Texas birth certificate rules for immigrants' children stand for now: judge

Source: Reuters

US | Sat Oct 17, 2015 2:16pm EDT

Texas birth certificate rules for immigrants' children stand for now: judge

BY FIONA ORTIZ

Texas officials do not have to make it easier for undocumented immigrants to get birth certificates for their children born in the state while a legal challenge proceeds in court, a federal judge ruled.

U.S. District Judge Robert Pitman declined to grant a preliminary injunction on Friday in a civil rights lawsuit filed in May over how Texas is complying with the 14th Amendment to the U.S. Constitution, which grants citizenship to any child born on U.S. soil, regardless of parentage.

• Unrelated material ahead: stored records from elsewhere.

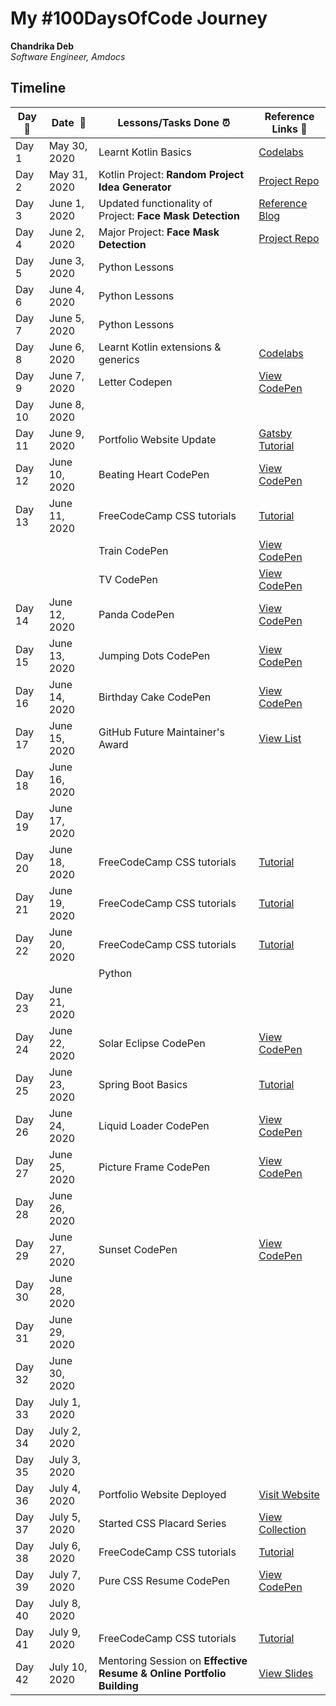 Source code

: # My #100DaysOfCode Journey

**Chandrika Deb**  
*Software Engineer, Amdocs* 

## Timeline

**Day :pushpin:**|**Date &nbsp;:calendar:**|**Lessons/Tasks Done :alarm_clock:**| **Reference Links :link:**|
|-----|------------|----------------------|---------------------------------|
|Day 1|May 30, 2020| Learnt Kotlin Basics | [Codelabs](https://developer.android.com/courses/kotlin-bootcamp/overview)|
|Day 2|May 31, 2020| Kotlin Project: **Random Project Idea Generator** | [Project Repo](https://github.com/chandrikadeb7/Random-ProjectIdeaGenerator)|
|Day 3|June 1, 2020| Updated functionality of Project: **Face Mask Detection** | [Reference Blog](https://www.pyimagesearch.com/2020/05/04/covid-19-face-mask-detector-with-opencv-keras-tensorflow-and-deep-learning/)|
|Day 4|June 2, 2020| Major Project: **Face Mask Detection** | [Project Repo](https://github.com/chandrikadeb7/Face-Mask-Detection)|
|Day 5|June 3, 2020| Python Lessons | |
|Day 6|June 4, 2020| Python Lessons | |
|Day 7|June 5, 2020| Python Lessons | |
|Day 8|June 6, 2020| Learnt Kotlin extensions & generics | [Codelabs](https://developer.android.com/courses/kotlin-bootcamp/overview)|
|Day 9|June 7, 2020| Letter Codepen | [View CodePen](https://codepen.io/chandrikadeb7/full/NWGgWNv)|
|Day 10|June 8, 2020|  | |
|Day 11|June 9, 2020| Portfolio Website Update | [Gatsby Tutorial](https://www.gatsbyjs.org/tutorial/)|
|Day 12|June 10, 2020| Beating Heart CodePen | [View CodePen](https://codepen.io/chandrikadeb7/full/yLYXBVg)|
|Day 13|June 11, 2020| FreeCodeCamp CSS tutorials | [Tutorial](https://www.freecodecamp.org/learn/)|
|||Train CodePen| [View CodePen](https://codepen.io/chandrikadeb7/full/LYGNNdo)|
|||TV CodePen| [View CodePen](https://codepen.io/chandrikadeb7/full/RwraKxV)|
|Day 14|June 12, 2020| Panda CodePen | [View CodePen](https://codepen.io/chandrikadeb7/full/JjGXZZx)|
|Day 15|June 13, 2020| Jumping Dots CodePen | [View CodePen](https://codepen.io/chandrikadeb7/full/qBbNRvb)|
|Day 16|June 14, 2020| Birthday Cake CodePen | [View CodePen](https://codepen.io/chandrikadeb7/full/MWKePJJ)|
|Day 17|June 15, 2020| GitHub Future Maintainer's Award | [View List](https://drive.google.com/file/d/1Rf9qwGklmIeM8R1yR20SiiAAo5Ntv19M/view?usp=sharing)|
|Day 18|June 16, 2020|  | |
|Day 19|June 17, 2020|  | |
|Day 20|June 18, 2020| FreeCodeCamp CSS tutorials | [Tutorial](https://www.freecodecamp.org/learn/)|
|Day 21|June 19, 2020| FreeCodeCamp CSS tutorials | [Tutorial](https://www.freecodecamp.org/learn/)|
|Day 22|June 20, 2020| FreeCodeCamp CSS tutorials | [Tutorial](https://www.freecodecamp.org/learn/)|
||| Python | |
|Day 23|June 21, 2020|  | |                     
|Day 24|June 22, 2020| Solar Eclipse CodePen | [View CodePen](https://codepen.io/chandrikadeb7/full/rNxyZaJ)|   
|Day 25|June 23, 2020| Spring Boot Basics | [Tutorial](https://www.youtube.com/channel/UCYt1sfh5464XaDBH0oH_o7Q)|
|Day 26|June 24, 2020| Liquid Loader CodePen | [View CodePen](https://codepen.io/chandrikadeb7/full/eYJRZXw)|
|Day 27|June 25, 2020| Picture Frame CodePen | [View CodePen](https://codepen.io/chandrikadeb7/full/qBbjQqq)|
|Day 28|June 26, 2020|  | | 
|Day 29|June 27, 2020| Sunset CodePen | [View CodePen](https://codepen.io/chandrikadeb7/full/QWyMOvJ)|
|Day 30|June 28, 2020|  | | 
|Day 31|June 29, 2020|  | | 
|Day 32|June 30, 2020|  | | 
|Day 33|July 1, 2020|  | | 
|Day 34|July 2, 2020|  | | 
|Day 35|July 3, 2020|  | | 
|Day 36|July 4, 2020| Portfolio Website Deployed | [Visit Website](https://chandrikadeb7.github.io/)|
|Day 37|July 5, 2020| Started CSS Placard Series | [View Collection](https://codepen.io/collection/DxypKO)|
|Day 38|July 6, 2020| FreeCodeCamp CSS tutorials | [Tutorial](https://www.freecodecamp.org/learn/)|
|Day 39|July 7, 2020| Pure CSS Resume CodePen | [View CodePen](https://codepen.io/chandrikadeb7/full/jOWzPNd)|
|Day 40|July 8, 2020|  | | 
|Day 41|July 9, 2020| FreeCodeCamp CSS tutorials | [Tutorial](https://www.freecodecamp.org/learn/)|
|Day 42|July 10, 2020| Mentoring Session on **Effective Resume & Online Portfolio Building** | [View Slides](https://docs.google.com/presentation/d/1lWUtSAJx4Bl46Vrtt28Gn_SlRdGsO7JFZtbNIe3CX74/edit?usp=sharing)|


























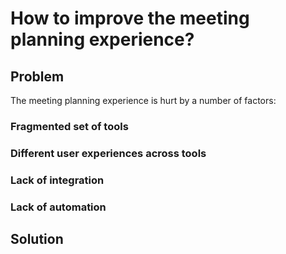 # How to improve the meeting planning experience?

## Problem

The meeting planning experience is hurt by a number of factors:

### Fragmented set of tools

### Different user experiences across tools

### Lack of integration

### Lack of automation

## Solution

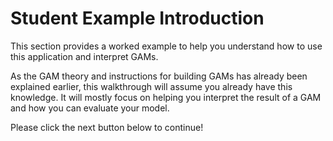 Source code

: # Student Example Introduction

This section provides a worked example to help you understand how to use this application and interpret GAMs.

As the GAM theory and instructions for building GAMs has already been explained earlier, this walkthrough will assume you already have this knowledge. It will mostly focus on helping you interpret the result of a GAM and how you can evaluate your model.

Please click the next button below to continue!
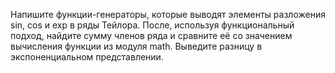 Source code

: Напишите функции-генераторы, которые выводят элементы разложения sin, cos и exp в ряды Тейлора.
После, используя функциональный подход, найдите сумму членов ряда и сравните её со значением вычисления
функции из модуля math. Выведите разницу в экспоненциальном представлении. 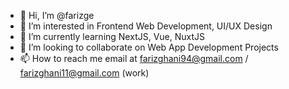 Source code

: - 👋 Hi, I’m @farizge
- 👀 I’m interested in Frontend Web Development,  UI/UX Design
- 🌱 I’m currently learning NextJS, Vue, NuxtJS
- 💞️ I’m looking to collaborate on Web App Development Projects
- 📫 How to reach me email at farizghani94@gmail.com / farizghani11@gmail.com (work)

<!---
farizge/farizge is a ✨ special ✨ repository because its `README.md` (this file) appears on your GitHub profile.
You can click the Preview link to take a look at your changes.
--->
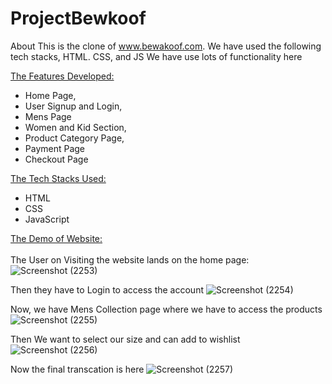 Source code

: # ProjectBewkoof
About This is the clone of www.bewakoof.com.  We have used the following tech stacks, HTML. CSS, and JS 
We have use lots of functionality here

 <ins>The Features Developed: </ins>
 <ul>
   <li>Home Page,</li>
   <li>User Signup and Login,</li>
   <li>Mens Page</li>
   <li>Women and Kid Section,</li>
   <li>Product Category Page,</li>
   <li>Payment Page</li>
   <li>Checkout Page</li>
 </ul>

  <ins>The Tech Stacks Used: </ins>
  <ul>
    <li>HTML</li>
    <li>CSS</li>
    <li>JavaScript</li>
  </ul>
  
   <ins>The Demo of Website:</ins> <br/><br/>
  The User on Visiting the website lands on the home page:
![Screenshot (2253)](https://user-images.githubusercontent.com/113687128/214493614-dbe4be35-7b1b-4208-b6b9-2477380182d1.png)

Then they have to Login to access the account
![Screenshot (2254)](https://user-images.githubusercontent.com/113687128/214494295-b83faeeb-7336-4ff2-b2aa-cde28898a5de.png)

Now, we have Mens Collection page where we have to access the products
![Screenshot (2255)](https://user-images.githubusercontent.com/113687128/214494869-cd5eab73-bfe1-496c-97c6-db2652a2d633.png)

Then We want to select our size and can add to wishlist 
![Screenshot (2256)](https://user-images.githubusercontent.com/113687128/214495007-217a3a13-ba1e-4cb5-9db8-1fa432d8148a.png)

Now the final transcation is here
![Screenshot (2257)](https://user-images.githubusercontent.com/113687128/214495036-cfd226d2-6377-4df4-8cbd-37b93c67b632.png)

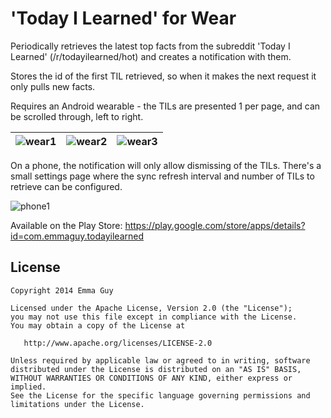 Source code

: 'Today I Learned' for Wear
=================================

Periodically retrieves the latest top facts from the subreddit 'Today I Learned' (/r/todayilearned/hot) and creates a notification with them.

Stores the id of the first TIL retrieved, so when it makes the next request it only pulls new facts.

Requires an Android wearable - the TILs are presented 1 per page, and can be scrolled through, left to right.

|  ![wear1](https://raw.githubusercontent.com/emmaguy/til/master/images/wear_home.png) | ![wear2](https://raw.githubusercontent.com/emmaguy/til/master/images/wear_til_with_position.png) | ![wear3](https://raw.githubusercontent.com/emmaguy/til/master/images/wear_dismiss_all.png)  |
|---|---|---|

On a phone, the notification will only allow dismissing of the TILs. There's a small settings page where the sync refresh interval and number of TILs to retrieve can be configured.

![phone1](https://raw.githubusercontent.com/emmaguy/til/master/images/phone_settings.png)

Available on the Play Store: https://play.google.com/store/apps/details?id=com.emmaguy.todayilearned

License
--------

    Copyright 2014 Emma Guy

    Licensed under the Apache License, Version 2.0 (the "License");
    you may not use this file except in compliance with the License.
    You may obtain a copy of the License at

       http://www.apache.org/licenses/LICENSE-2.0

    Unless required by applicable law or agreed to in writing, software
    distributed under the License is distributed on an "AS IS" BASIS,
    WITHOUT WARRANTIES OR CONDITIONS OF ANY KIND, either express or implied.
    See the License for the specific language governing permissions and
    limitations under the License.
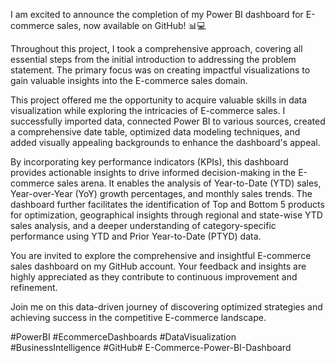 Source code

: I am excited to announce the completion of my Power BI dashboard for E-commerce sales, now available on GitHub! 📊💻

Throughout this project, I took a comprehensive approach, covering all essential steps from the initial introduction to addressing the problem statement. The primary focus was on creating impactful visualizations to gain valuable insights into the E-commerce sales domain.

This project offered me the opportunity to acquire valuable skills in data visualization while exploring the intricacies of E-commerce sales. I successfully imported data, connected Power BI to various sources, created a comprehensive date table, optimized data modeling techniques, and added visually appealing backgrounds to enhance the dashboard's appeal.

By incorporating key performance indicators (KPIs), this dashboard provides actionable insights to drive informed decision-making in the E-commerce sales arena. It enables the analysis of Year-to-Date (YTD) sales, Year-over-Year (YoY) growth percentages, and monthly sales trends. The dashboard further facilitates the identification of Top and Bottom 5 products for optimization, geographical insights through regional and state-wise YTD sales analysis, and a deeper understanding of category-specific performance using YTD and Prior Year-to-Date (PTYD) data.

You are invited to explore the comprehensive and insightful E-commerce sales dashboard on my GitHub account. Your feedback and insights are highly appreciated as they contribute to continuous improvement and refinement.

Join me on this data-driven journey of discovering optimized strategies and achieving success in the competitive E-commerce landscape.

#PowerBI #EcommerceDashboards #DataVisualization #BusinessIntelligence #GitHub# E-Commerce-Power-BI-Dashboard
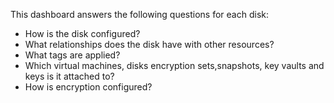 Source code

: This dashboard answers the following questions for each disk:

- How is the disk configured?
- What relationships does the disk have with other resources?
- What tags are applied?
- Which virtual machines, disks encryption sets,snapshots, key vaults and keys is it attached to?
- How is encryption configured?
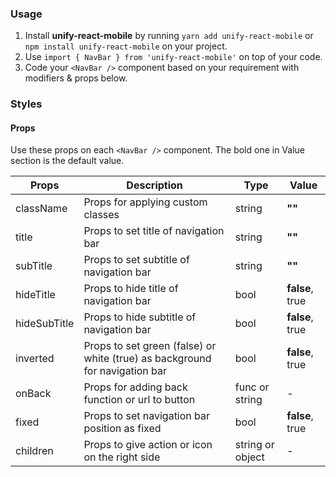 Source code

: ### Usage

1. Install **unify-react-mobile** by running `yarn add unify-react-mobile` or `npm install unify-react-mobile` on your project.
2. Use `import { NavBar } from 'unify-react-mobile'` on top of your code.
3. Code your `<NavBar />` component based on your requirement with modifiers & props below.



### Styles

#### Props

Use these props on each `<NavBar />` component. The bold one in Value section is the default value.

| Props            | Description                         | Type            | Value
|---------------------|----------------------------------|-----------------|---------------------|
| className   | Props for applying custom classes   | string            | **""**
| title   | Props to set title of navigation bar   | string            | **""**
| subTitle   | Props to set subtitle of navigation bar   | string            | **""**
| hideTitle   | Props to hide title of navigation bar   | bool            | **false**, true
| hideSubTitle   | Props to hide subtitle of navigation bar   | bool            | **false**, true
| inverted   | Props to set green (false) or white (true) as background for navigation bar   | bool            | **false**, true
| onBack  | Props for adding back function or url to button   | func or string           | -
| fixed   | Props to set navigation bar position as fixed   | bool            | **false**, true
| children   | Props to give action or icon on the right side   | string or object            | -
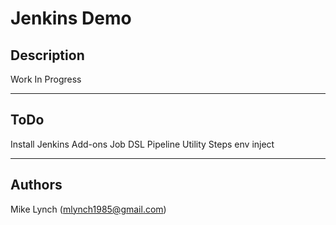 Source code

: Jenkins Demo
=====

## Description
Work In Progress


----
## ToDo
Install Jenkins Add-ons
    Job DSL
    Pipeline Utility Steps
    env inject


----
## Authors
Mike Lynch (mlynch1985@gmail.com)
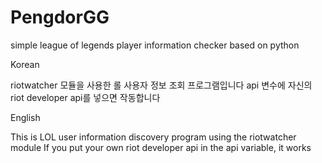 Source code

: # PengdorGG
simple league of legends player information checker based on python

Korean

riotwatcher 모듈을 사용한 롤 사용자 정보 조회 프로그램입니다
api 변수에 자신의 riot developer api를 넣으면 작동합니다

English

This is LOL user information discovery program using the riotwatcher module
If you put your own riot developer api in the api variable, it works
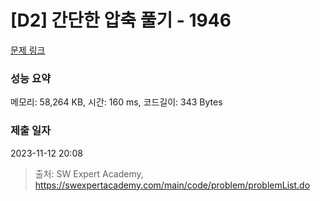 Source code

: # [D2] 간단한 압축 풀기 - 1946 

[문제 링크](https://swexpertacademy.com/main/code/problem/problemDetail.do?contestProbId=AV5PmkDKAOMDFAUq) 

### 성능 요약

메모리: 58,264 KB, 시간: 160 ms, 코드길이: 343 Bytes

### 제출 일자

2023-11-12 20:08



> 출처: SW Expert Academy, https://swexpertacademy.com/main/code/problem/problemList.do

The issue of U.S. citizenship for children of illegal immigrants has become an issue in the November 2016 presidential campaign with Republican candidate Donald Trump questioning the automatic granting of citizenship and Jeb Bush drawing fire for his comments on the issue.

Non-profit groups Texas RioGrande Legal Aid and the Texas Civil Rights Project filed the lawsuit on behalf of six children and their immigrant parents alleging the children were denied birth certificates because their parents lacked proof of U.S. citizenship or legal status.

In the lawsuit the groups sought a court order that Texas-born children of immigrants are entitled to birth certificates, and said their constitutional rights were being violated.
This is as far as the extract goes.